The white, rectangular structure consists of a steel framing and floor-to-ceiling glass. Inside, the building's single room is fitted with wooden flooring, contemporary decor and built-in storage. An air-tight building envelope and a radiant heating-and-cooling system help keep energy costs low.
The unit, which took three months to design and build, was assembled in Cover's LA factory and then shipped to the site. The project cost $110,000 (£83,450), which included foundation work.
It is the first completed unit by the company, which produces customised backyard homes often referred to as accessory dwellings — touted by some as a way to increase density and provide affordable housing in growing metro areas.
Ranging from 100 to 1,200 square feet (nine to 111 square metres), the dwellings can be used to accommodate guests, in-laws or rent-paying tenants, or they can serve as studios, workshops, pool houses or lounges.

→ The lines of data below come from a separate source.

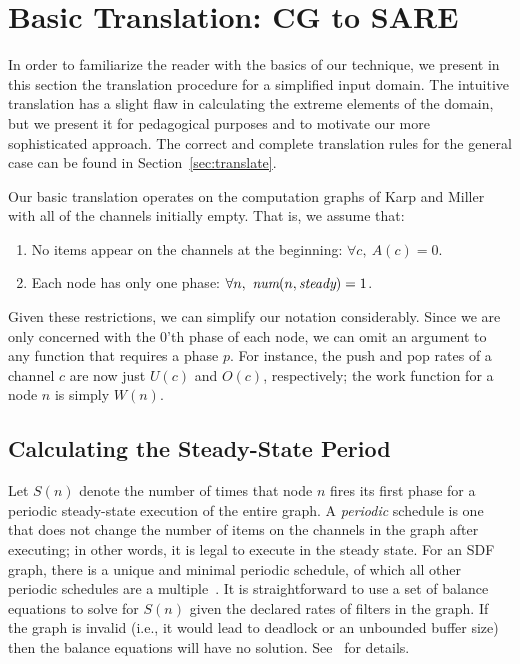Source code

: \section{Basic Translation: CG to SARE}
\label{sec:simple}

In order to familiarize the reader with the basics of our technique,
we present in this section the translation procedure for a simplified
input domain.  The intuitive translation has a slight flaw in
calculating the extreme elements of the domain, but we present it for
pedagogical purposes and to motivate our more sophisticated approach.
The correct and complete translation rules for the general case can be
found in Section~\ref{sec:translate}.

Our basic translation operates on the computation graphs of Karp and
Miller~\cite{KM66} with all of the channels initially empty.  That is,
we assume that:
\begin{enumerate}

\item No items appear on the channels at the beginning:  $\forall c,~A(c) = 0$.

\item Each node has only one phase: $\forall n,~\mbox{\it num}(n, \mbox{\it steady}) = 1$.

\end{enumerate}

Given these restrictions, we can simplify our notation considerably.
Since we are only concerned with the 0'th phase of each node, we can
omit an argument to any function that requires a phase $p$.  For
instance, the push and pop rates of a channel $c$ are now just $U(c)$
and $O(c)$, respectively; the work function for a node $n$ is simply
$W(n)$.



\subsection{Calculating the Steady-State Period}
\label{sec:balance}

Let $S(n)$ denote the number of times that node $n$ fires its first
phase for a periodic steady-state execution of the entire graph. A
{\it periodic} schedule is one that does not change the number of
items on the channels in the graph after executing; in other words, it
is legal to execute in the steady state.  For an SDF graph, there is a
unique and minimal periodic schedule, of which all other periodic
schedules are a multiple~\cite{leesdf}.  It is straightforward to use
a set of balance equations to solve for $S(n)$ given the declared
rates of filters in the graph.  If the graph is invalid (i.e., it
would lead to deadlock or an unbounded buffer size) then the balance
equations will have no solution.  See~\cite{leesdf} for details.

"Cover sets out to make living and working in a thoughtfully designed and well-built space a reality for everyone," said the company, which was launched in 2014 and is backed by venture capital funding. The cofounders, Alexis Rivas and Jemuel Joseph, have architecture degrees and formerly worked at design studios.
The company uses digital tools to streamline the design and construction process. Clients provide details – such as design preferences and site conditions – which are fed into a proprietary computer program that generates multiple design options. Within days, clients receive renderings and plans, along with a full quote.
After the design is chosen, Cover obtains the necessary permits, installs the foundation, assembles the structure in its factory, and ships the components to the site. Assembly and installation take 12 weeks, according to the company.
"Unlike other prefab companies and builders, Cover is a technology company first, armed with a team of full-time software engineers, designers, manufacturing engineers and architects who have developed technology that streamlines the entire process of designing, buying, permitting, manufacturing and assembling Cover units," said Rivas.
The Cover dwellings are the latest in a series of projects that utilise generative design tools, which experts say could transform both the physical world and the role of the designer. The emerging technology uses algorithms to generate every possible permutation of a design solution.